Co najgorsze brak mobilizacji żeby to ostatnie przerwać:(
Ale mam nadzieje że to sie wkrótce zmieni, bo zaczyna to wyglądać nieciekawie...
Ostatnio znalazłam sobie zabawę ze scrapbokingiem (ozdabianie zdjęć) tak mnie to pochłonęło że każdą wolną chwilkę temu poświęcam i dlatego nie mam czasu tu zaglądać...ale obiecuje że sie poprawię:)

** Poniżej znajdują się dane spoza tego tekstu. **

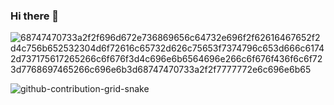 ### Hi there 👋

![68747470733a2f2f696d672e736869656c64732e696f2f62616467652f2d4c756b652532304d6f72616c65732d626c75653f7374796c653d666c61742d737175617265266c6f676f3d4c696e6b6564696e266c6f676f436f6c6f723d7768697465266c696e6b3d68747470733a2f2f7777772e6c696e6b65](https://user-images.githubusercontent.com/32375670/193370377-c873814f-a3b1-4cbe-a8c7-e4120693ef62.svg)




![github-contribution-grid-snake](https://user-images.githubusercontent.com/32375670/193370172-461492cf-2256-4d7d-923f-3e41fc51f758.svg)

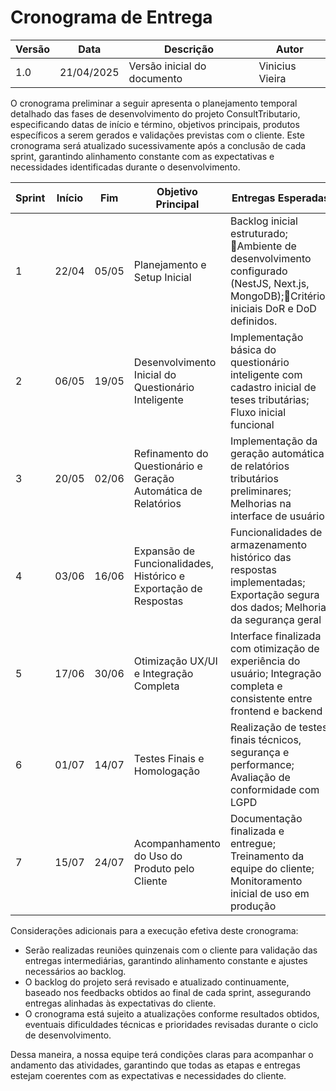 # Cronograma de Entrega

| Versão | Data       | Descrição                         | Autor                               |
|------- |----------- | --------------------------------- | ----------------------------------- |
| 1.0    | 21/04/2025 | Versão inicial do documento       | Vinicius Vieira |

O cronograma preliminar a seguir apresenta o planejamento temporal detalhado das fases de desenvolvimento do projeto ConsultTributario, especificando datas de início e término, objetivos principais, produtos específicos a serem gerados e validações previstas com o cliente. Este cronograma será atualizado sucessivamente após a conclusão de cada sprint, garantindo alinhamento constante com as expectativas e necessidades identificadas durante o desenvolvimento.

| Sprint | Início | Fim | Objetivo Principal | Entregas Esperadas | Validação do Cliente |
| ----- | ----- | ----- | ----- | ----- | ----- |
| 1 | 22/04 | 05/05 | Planejamento e Setup Inicial | Backlog inicial estruturado; Ambiente de desenvolvimento configurado (NestJS, Next.js, MongoDB);Critérios iniciais DoR e DoD definidos. | Revisão e validação inicial do backlog |
| 2 | 06/05 | 19/05 | Desenvolvimento Inicial do Questionário Inteligente | Implementação básica do questionário inteligente com cadastro inicial de teses tributárias; Fluxo inicial funcional | Validação parcial da funcionalidade básica |
| 3 | 20/05 | 02/06 | Refinamento do Questionário e Geração Automática de Relatórios | Implementação da geração automática de relatórios tributários preliminares; Melhorias na interface de usuário | Avaliação dos relatórios preliminares |
| 4 | 03/06 | 16/06 | Expansão de Funcionalidades, Histórico e Exportação de Respostas | Funcionalidades de armazenamento histórico das respostas implementadas; Exportação segura dos dados; Melhoria da segurança geral | Validação das funcionalidades adicionais |
| 5 | 17/06 | 30/06 | Otimização UX/UI e Integração Completa | Interface finalizada com otimização de experiência do usuário; Integração completa e consistente entre frontend e backend | Validação completa de UX/UI e integração |
| 6 | 01/07 | 14/07 | Testes Finais e Homologação | Realização de testes finais técnicos, segurança e performance; Avaliação de conformidade com LGPD | Homologação técnica e funcional pelo cliente |
| 7 | 15/07 | 24/07 | Acompanhamento do Uso do Produto pelo Cliente | Documentação finalizada e entregue; Treinamento da equipe do cliente; Monitoramento inicial de uso em produção | Validação final e aceite formal |

Considerações adicionais para a execução efetiva deste cronograma:

* Serão realizadas reuniões quinzenais com o cliente para validação das entregas intermediárias, garantindo alinhamento constante e ajustes necessários ao backlog.  
* O backlog do projeto será revisado e atualizado continuamente, baseado nos feedbacks obtidos ao final de cada sprint, assegurando entregas alinhadas às expectativas do cliente.  
* O cronograma está sujeito a atualizações conforme resultados obtidos, eventuais dificuldades técnicas e prioridades revisadas durante o ciclo de desenvolvimento.

Dessa maneira, a nossa equipe terá condições claras para acompanhar o andamento das atividades, garantindo que todas as etapas e entregas estejam coerentes com as expectativas e necessidades do cliente.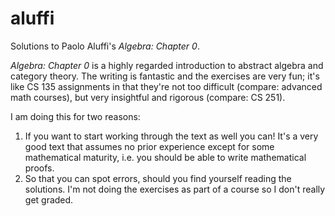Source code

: # aluffi
Solutions to Paolo Aluffi's *Algebra: Chapter 0*.

*Algebra: Chapter 0* is a highly regarded introduction to abstract algebra and category theory. The writing is fantastic and the exercises are very fun; it's like CS 135 assignments in that they're not too difficult (compare: advanced math courses), but very insightful and rigorous (compare: CS 251).

I am doing this for two reasons:
1. If you want to start working through the text as well you can! It's a very good text that assumes no prior experience except for some mathematical maturity, i.e. you should be able to write mathematical proofs.
2. So that you can spot errors, should you find yourself reading the solutions. I'm not doing the exercises as part of a course so I don't really get graded.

A to moje dwie ostatnie prace
Yokra
4 lipca 2008, 22:22Jak Ty to robisz?...
zosienka63
30 czerwca 2008, 14:08Pozdrawiam
gkoperska
30 czerwca 2008, 09:39Fajnie, że stara vitalijkowa gwardia ponownie się zaczyna złaszać. Mamy te same problemy - powrót wagi, niestety! Gdzie się podział nasz rozsądek i zapał? Prace są piękne, w jakim programie je robisz? I skąd go wzięłaś? Ja z nudów "wlazłam" do Naszej Klasy albo układam pasjanse i gram w kierki, zamiast pedałować nad morze na rowerku stacjonarnym! Powodzenia! A co z Kareninką, trzyma wagę?
BeataJulia
30 czerwca 2008, 07:36Witaj, fajnie, że Ty też jesteś. A co do scrapbookingu to już teraz wiem dla kogo nas zdradziłaś ;-))))) Zabawa ze zdjęciami to niesamowita sprawa - można utonąć w tym po uszy i zapomnieć o bożym świecie - coś o tym wiem. O kilogramach jednak nie można zapomnieć - za bardzo nas lubią - już my im popędzimy kota. Pozdrawiam serdecznie. P.S. napisz jakie to forum Ciebie nam zabrało ;-)
caros
29 czerwca 2008, 23:36Świetne prace naprawdę sama to zrobiłaś czy możesz podać mi stronę z której to ściągasz i jak to robisz,bo może mojej Karolince bym parę zdjęć tak obrobiła.Naprawdę super to wygląda.Pozdrawiam!